For the US, by pulling resources together, the alliance is also a framework to drive technological breakthroughs and to withstand supply disruption emanating from trade conflicts or geopolitical tensions. Nishimura also said Tokyo wanted to work more closely with Washington to jointly develop dual-use technologies, citing rising military challenges from Beijing following tensions across the Taiwan Strait after then US House Speaker Nancy Pelosi visited the island in August.

“We will implement strict export control grounded in international cooperation while engaging closely in exchanges of views with the United States and other relevant countries,” Nishimura said, according to a report by South China Morning Post. His remarks simply offered the latest signal that Japan was likely to join – if not completely – the US chip ban against China amid a fierce semiconductor war between the world’s two largest economies.

When the Biden administration made sweeping updates to its export controls against China in October 2022, it crippled Beijing’s ability to acquire high-end US chip technology and equipment. The move, seen as the worst and most impactful one yet, also blocks US citizens from working for certain firms. However, experts argued that the success of that export control depends largely on a unified stance from its key allies, including advanced chip tool makers Japan and the Netherlands.
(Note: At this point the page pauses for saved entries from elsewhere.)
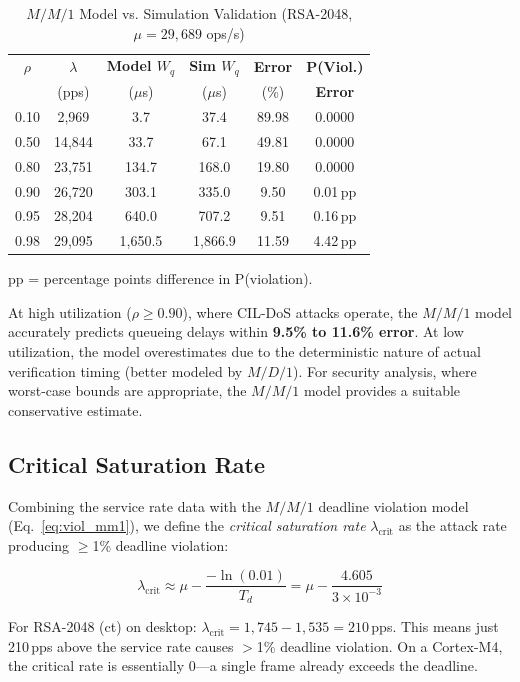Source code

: \documentclass{ieeeaccess}
\begin{document}
\begin{table}[t]
\caption{$M/M/1$ Model vs. Simulation Validation (RSA-2048, $\mu = 29{,}689$ ops/s)}
\label{tab:queue_validation}
\centering
\small
\begin{tabular}{cccccc}
\toprule
$\rho$ & $\lambda$ & \textbf{Model $W_q$} & \textbf{Sim $W_q$} & \textbf{Error} & \textbf{P(Viol.)} \\
 & (pps) & ($\mu$s) & ($\mu$s) & (\%) & \textbf{Error} \\
\midrule
0.10 & 2,969  & 3.7    & 37.4  & 89.98 & 0.0000 \\
0.50 & 14,844 & 33.7   & 67.1  & 49.81 & 0.0000 \\
0.80 & 23,751 & 134.7  & 168.0 & 19.80 & 0.0000 \\
0.90 & 26,720 & 303.1  & 335.0 & 9.50  & 0.01\,pp \\
0.95 & 28,204 & 640.0  & 707.2 & 9.51  & 0.16\,pp \\
0.98 & 29,095 & 1,650.5 & 1,866.9 & 11.59 & 4.42\,pp \\
\bottomrule
\end{tabular}
\vspace{1mm}
\small{pp = percentage points difference in P(violation).}
\end{table}

At high utilization ($\rho \geq 0.90$), where CIL-DoS attacks operate, the $M/M/1$ model accurately predicts queueing delays within \textbf{9.5\% to 11.6\% error}. At low utilization, the model overestimates due to the deterministic nature of actual verification timing (better modeled by $M/D/1$). For security analysis, where worst-case bounds are appropriate, the $M/M/1$ model provides a suitable conservative estimate.

\subsection{Critical Saturation Rate}
Combining the service rate data with the $M/M/1$ deadline violation model (Eq.~\ref{eq:viol_mm1}), we define the \emph{critical saturation rate} $\lambda_{\text{crit}}$ as the attack rate producing $\geq$1\% deadline violation:

\begin{equation}
\lambda_{\text{crit}} \approx \mu - \frac{-\ln(0.01)}{T_d} = \mu - \frac{4.605}{3 \times 10^{-3}}
\end{equation}

For RSA-2048 (ct) on desktop: $\lambda_{\text{crit}} = 1{,}745 - 1{,}535 = 210$\,pps. This means just 210\,pps above the service rate causes $>$1\% deadline violation. On a Cortex-M4, the critical rate is essentially 0---a single frame already exceeds the deadline.
\end{document}
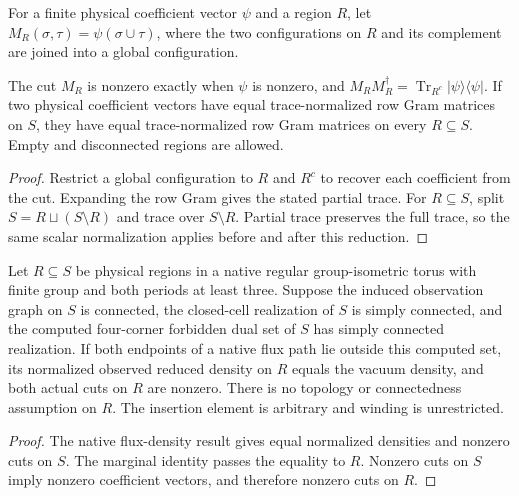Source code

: \begin{definition}
    \label{def:peps_region_physical_cut}
    \leanok
    For a finite physical coefficient vector $\psi$ and a region $R$, let
    $M_R(\sigma,\tau)=\psi(\sigma\cup\tau)$, where the two configurations
    on $R$ and its complement are joined into a global configuration.
\end{definition}

\begin{lemma}
    \label{lem:peps_cut_density_subregion}
    \leanok
    The cut $M_R$ is nonzero exactly when $\psi$ is nonzero, and
    $M_RM_R^\dagger=\operatorname{Tr}_{R^c}|\psi\rangle\langle\psi|$.
    If two physical coefficient vectors have equal trace-normalized row
    Gram matrices on $S$, they have equal trace-normalized row Gram matrices
    on every $R\subseteq S$. Empty and disconnected regions are allowed.
\end{lemma}
\begin{proof}\leanok
    Restrict a global configuration to $R$ and $R^c$ to recover each
    coefficient from the cut. Expanding the row Gram gives the stated
    partial trace. For $R\subseteq S$, split $S=R\sqcup(S\setminus R)$
    and trace over $S\setminus R$. Partial trace preserves the full trace,
    so the same scalar normalization applies before and after this reduction.
\end{proof}

\begin{lemma}
    \label{lem:peps_flux_envelope_density}
    \leanok
    Let $R\subseteq S$ be physical regions in a native regular group-isometric
    torus with finite group and both periods at least three. Suppose the
    induced observation graph on $S$ is connected, the closed-cell realization
    of $S$ is simply connected, and the computed four-corner forbidden dual set
    of $S$ has simply connected realization. If both endpoints of a native
    flux path lie outside this computed set, its normalized observed reduced
    density on $R$ equals the vacuum density, and both actual cuts on $R$
    are nonzero. There is no topology or connectedness assumption on $R$.
    The insertion element is arbitrary and winding is unrestricted.
\end{lemma}
\begin{proof}\leanok
    The native flux-density result gives equal normalized densities and
    nonzero cuts on $S$. The marginal identity passes the equality to $R$.
    Nonzero cuts on $S$ imply nonzero coefficient vectors, and therefore
    nonzero cuts on $R$.
\end{proof}
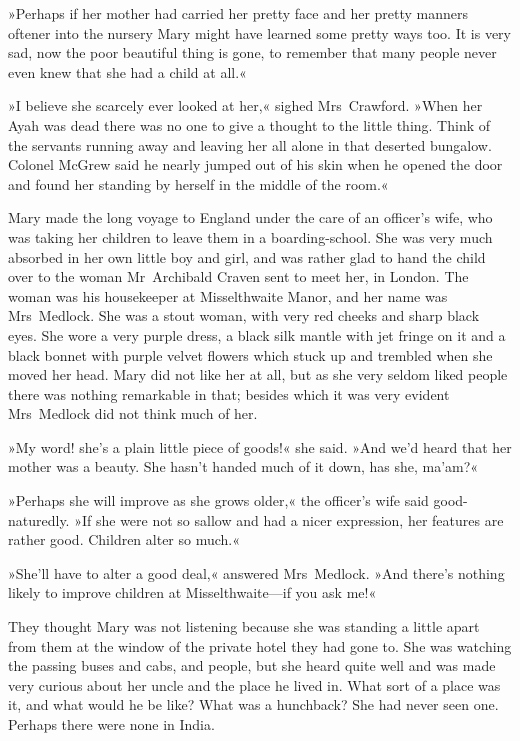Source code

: »Perhaps if her mother had carried her pretty face and her pretty manners oftener into the nursery Mary might have learned some pretty ways too. It is very sad, now the poor beautiful thing is gone, to remember that many people never even knew that she had a child at all.«

»I believe she scarcely ever looked at her,« sighed Mrs~Crawford. »When her Ayah was dead there was no one to give a thought to the little thing. Think of the servants running away and leaving her all alone in that deserted bungalow. Colonel McGrew said he nearly jumped out of his skin when he opened the door and found her standing by herself in the middle of the room.«

Mary made the long voyage to England under the care of an officer's wife, who was taking her children to leave them in a boarding-school. She was very much absorbed in her own little boy and girl, and was rather glad to hand the child over to the woman Mr~Archibald Craven sent to meet her, in London. The woman was his housekeeper at Misselthwaite Manor, and her name was Mrs~Medlock. She was a stout woman, with very red cheeks and sharp black eyes. She wore a very purple dress, a black silk mantle with jet fringe on it and a black bonnet with purple velvet flowers which stuck up and trembled when she moved her head. Mary did not like her at all, but as she very seldom liked people there was nothing remarkable in that; besides which it was very evident Mrs~Medlock did not think much of her.

»My word! she's a plain little piece of goods!« she said. »And we'd heard that her mother was a beauty. She hasn't handed much of it down, has she, ma'am?«

»Perhaps she will improve as she grows older,« the officer's wife said good-naturedly. »If she were not so sallow and had a nicer expression, her features are rather good. Children alter so much.«

»She'll have to alter a good deal,« answered Mrs~Medlock. »And there's nothing likely to improve children at Misselthwaite—if you ask me!«

They thought Mary was not listening because she was standing a little apart from them at the window of the private hotel they had gone to. She was watching the passing buses and cabs, and people, but she heard quite well and was made very curious about her uncle and the place he lived in. What sort of a place was it, and what would he be like? What was a hunchback? She had never seen one. Perhaps there were none in India.

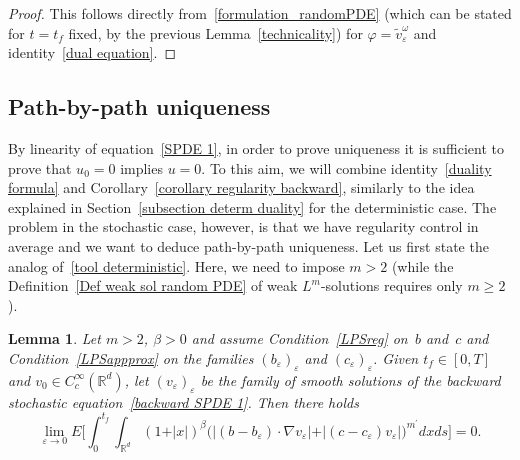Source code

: \documentclass[a4paper,10pt]{article}
\newtheorem{lemma}[theorem]{Lemma}
\newcommand\1{\mathbbm{1}}
\newcommand{\eps}{\varepsilon}
\numberwithin{equation}{section}
\begin{document}
\begin{proof}
This follows directly from~\eqref{formulation_randomPDE} (which can be stated for $t=t_f$ fixed, by the previous Lemma~\ref{technicality}) for $\varphi = \widetilde{v}_{\eps}^\omega$ and identity~\eqref{dual equation}.
\end{proof}

\subsection{Path-by-path uniqueness\label{subsection path by path uniq}}

By linearity of equation~\eqref{SPDE 1}, in order to prove uniqueness it is sufficient to prove that $u_{0}=0$ implies $u=0$. To this aim, we will combine identity~\eqref{duality formula} and Corollary~\ref{corollary regularity backward}, similarly to the idea explained in Section~\ref{subsection determ duality} for the deterministic case. The problem in the stochastic case, however, is that we have regularity control in average and we want to deduce path-by-path uniqueness. Let us first state the analog of~\eqref{tool deterministic}. Here, we need to impose $m>2$ (while the Definition~\ref{Def weak sol random PDE} of weak $L^m$-solutions requires only $m\geq2$). 

\begin{lemma}
\label{lemma tool stoch} 
Let $m>2$, $\beta>0$ and assume Condition~\ref{LPSreg} on~$b$ and~$c$ and Condition~\ref{LPSappprox} on the families $(b_\eps)_\eps$ and $(c_\eps)_\eps$. Given $t_{f}\in [0,T]$ and $v_{0}\in C_{c}^{\infty}(\mathbb{R}^{d})$, let $(v_{\eps})_\eps$ be the family of smooth solutions of the backward stochastic equation~\eqref{backward SPDE 1}. Then there holds
\begin{equation*}
\lim_{\eps\rightarrow0} E \bigg[ \int_{0}^{t_{f}}\int_{\mathbb{R}^{d}}(
1+\vert x \vert )^{\beta} \big( \vert (  b-b_{\eps})  \cdot\nabla v_{\eps} \vert + \vert (c-c_{\eps})  v_{\eps} \vert \big)^{m^{\prime}}dxds \bigg] =0 .
\end{equation*}
\end{lemma}
\end{document}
In early December last year, there were even reports surfacing that Japan and the Netherlands have agreed in principle to join the US in tightening controls over the export of advanced chip making machinery to China. Despite that, no official reports came from either country until Japan’s senior trade official statement recently.
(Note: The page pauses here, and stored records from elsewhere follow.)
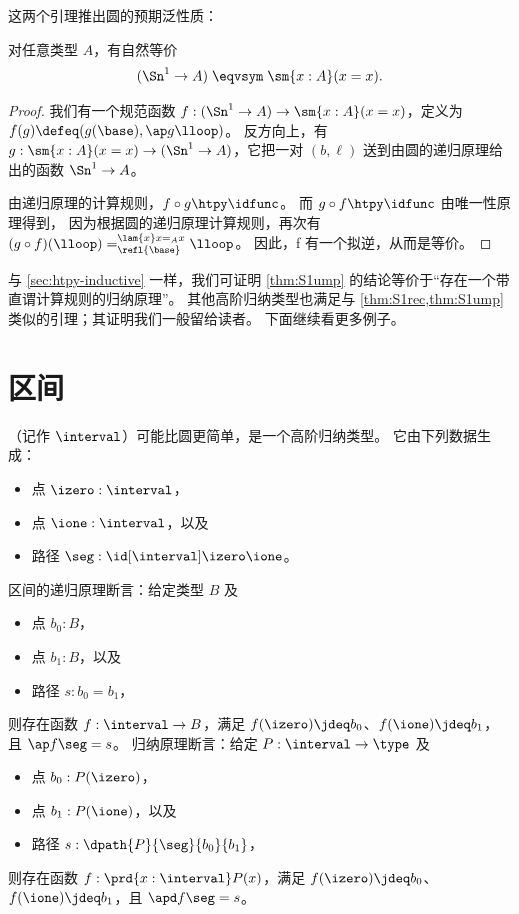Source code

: %
这两个引理推出圆的预期泛性质：

\begin{lem}\label{thm:S1ump}
  对任意类型 $A$，有自然等价
  \[ (\Sn^1 \to A) \;\eqvsym\;
  \sm{x:A} (x=x).
  \]
\end{lem}
\begin{proof}
  我们有一个规范函数 $f:(\Sn^1 \to A) \to \sm{x:A} (x=x)$，定义为 $f(g) \defeq (g(\base),\ap g \lloop)$。
  反方向上，有 $g:\sm{x:A} (x=x) \to (\Sn^1 \to A)$，它把一对 $(b,\ell)$ 送到由圆的递归原理给出的函数 $\Sn^1 \to A$。

  由递归原理的计算规则，$f \circ g \htpy \idfunc$。
  而 $g \circ f \htpy \idfunc$ 由唯一性原理得到，
  因为根据圆的递归原理计算规则，再次有 \((g \circ f)(\lloop) =^{\lam{x} x=_Ax}_{\refl{\base}} \lloop\)。
  因此，f 有一个拟逆，从而是等价。
\end{proof}

%

与 \cref{sec:htpy-inductive} 一样，我们可证明 \cref{thm:S1ump} 的结论等价于“存在一个带直谓计算规则的归纳原理”。
其他高阶归纳类型也满足与 \cref{thm:S1rec,thm:S1ump} 类似的引理；其证明我们一般留给读者。
下面继续看更多例子。
\section{区间}
\label{sec:interval}

%
%
（记作 $\interval$）可能比圆更简单，是一个高阶归纳类型。
它由下列数据生成：
\begin{itemize}
\item 点 $\izero:\interval$，
\item 点 $\ione:\interval$，以及
\item 路径 $\seg : \id[\interval]\izero\ione$。
\end{itemize}
%
区间的递归原理断言：给定类型 $B$ 及
\begin{itemize}
\item 点 $b_0:B$，
\item 点 $b_1:B$，以及
\item 路径 $s:b_0=b_1$，
\end{itemize}
则存在函数 $f:\interval\to B$，满足 $f(\izero)\jdeq b_0$、$f(\ione)\jdeq b_1$，且 $\ap f \seg = s$。
%
归纳原理断言：给定 $P:\interval\to\type$ 及
\begin{itemize}
\item 点 $b_0:P(\izero)$，
\item 点 $b_1:P(\ione)$，以及
\item 路径 $s:\dpath{P}{\seg}{b_0}{b_1}$，
\end{itemize}
则存在函数 $f:\prd{x:\interval} P(x)$，满足 $f(\izero)\jdeq b_0$、$f(\ione)\jdeq b_1$，且 $\apd f \seg = s$。


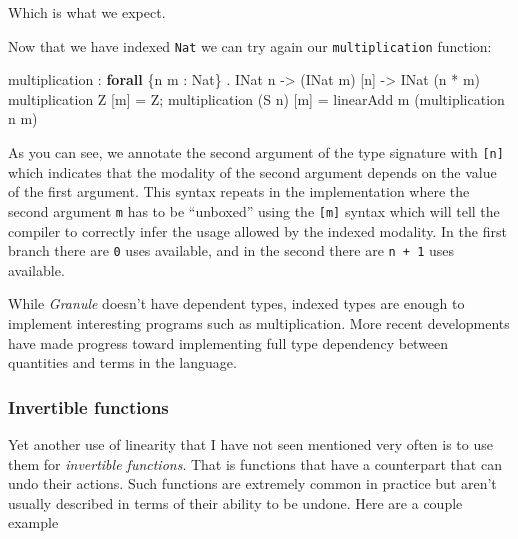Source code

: \documentclass[
]{article}
\newenvironment{Shaded}{}{}
\newcommand{\DataTypeTok}[1]{\textcolor[rgb]{0.56,0.13,0.00}{#1}}
\newcommand{\KeywordTok}[1]{\textcolor[rgb]{0.00,0.44,0.13}{\textbf{#1}}}
\newcommand{\NormalTok}[1]{#1}
\newcommand{\OperatorTok}[1]{\textcolor[rgb]{0.40,0.40,0.40}{#1}}
\newcommand{\OtherTok}[1]{\textcolor[rgb]{0.00,0.44,0.13}{#1}}
\begin{document}
Which is what we expect.

Now that we have indexed \texttt{Nat} we can try again our
\texttt{multiplication} function:

\begin{Shaded}
\begin{Highlighting}[]
\NormalTok{multiplication }\OperatorTok{:} \KeywordTok{forall}\NormalTok{ \{n m }\OperatorTok{:} \DataTypeTok{Nat}\NormalTok{\} }\OperatorTok{.} \DataTypeTok{INat}\NormalTok{ n }\OtherTok{{-}\textgreater{}}\NormalTok{ (}\DataTypeTok{INat}\NormalTok{ m) [n] }\OtherTok{{-}\textgreater{}} \DataTypeTok{INat}\NormalTok{ (n }\OperatorTok{*}\NormalTok{ m)}
\NormalTok{multiplication }\DataTypeTok{Z}\NormalTok{ [m] }\OtherTok{=} \DataTypeTok{Z}\NormalTok{;}
\NormalTok{multiplication (}\DataTypeTok{S}\NormalTok{ n) [m] }\OtherTok{=}\NormalTok{ linearAdd m (multiplication n m)}
\end{Highlighting}
\end{Shaded}

As you can see, we annotate the second argument of the type signature
with \texttt{{[}n{]}} which indicates that the modality of the second
argument depends on the value of the first argument. This syntax repeats
in the implementation where the second argument \texttt{m} has to be
``unboxed'' using the \texttt{{[}m{]}} syntax which will tell the
compiler to correctly infer the usage allowed by the indexed modality.
In the first branch there are \texttt{0} uses available, and in the
second there are \texttt{n\ +\ 1} uses available.

While \emph{Granule} doesn't have dependent types, indexed types are
enough to implement interesting programs such as multiplication. More
recent developments have made progress toward implementing full type
dependency between quantities and terms in the language.

\hypertarget{invertible-functions}{%
\subsubsection{Invertible functions}\label{invertible-functions}}

Yet another use of linearity that I have not seen mentioned very often
is to use them for \emph{invertible functions}. That is functions that
have a counterpart that can undo their actions. Such functions are
extremely common in practice but aren't usually described in terms of
their ability to be undone. Here are a couple example
\end{document}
After all, for Japan, “we must not be overly reliant on other countries, especially on only one specific country, for goods and technologies that are indispensable for our industries and our daily lives”, said Nishimura. He is of the belief that both Japan and the US should join forces to drive global innovation for semiconductors, biotechnology and other important emerging technologies. “To do this, we must make bold investments at a scale never seen before.”

What does a US-Japan alliance look like?

In June last year, the US and Japan launched a high-level economic dialogue aimed at pushing back against China and countering the disruption caused by Russia’s invasion of Ukraine. The two long-time allies agreed to establish a new joint research center for next-generation semiconductors during the so-called economic “two-plus-two” ministerial meeting in Washington.

Then in December, US-based IBM and Japan’s government-backed chipmaker Rapidus formed a partnership to fabricate 2-nanometer chips, a move seen as “symbolic of Japan-US semiconductor cooperation”, Nishimura said, according to SCMP. With that, he reckoned the need for both the US and Japan to expand even bilateral hi-tech cooperation in the fields of quantum science and technology and artificial intelligence.

Apparently, Japan’s cabinet had revised its national security strategy documents in December and upgraded China to “an unprecedented and the greatest strategic challenge”. The newly formulated documents showed that Japan “absolutely cannot tolerate unilateral attempts to the status quo by force” in the East China Sea and South China Sea, Nishimura said.

For now, it appears like Japan had succumbed to the pressure to join Washington’s efforts to block the flow of advanced chips and technology to China, but how that would augur for Tokyo remains unclear. One thing’s for sure is when Japan makes it clear that it picks US over China, it will not only hurt the interest of semiconductor enterprises currently doing business in Japan, but also weaken the attractiveness of the industry for global investors.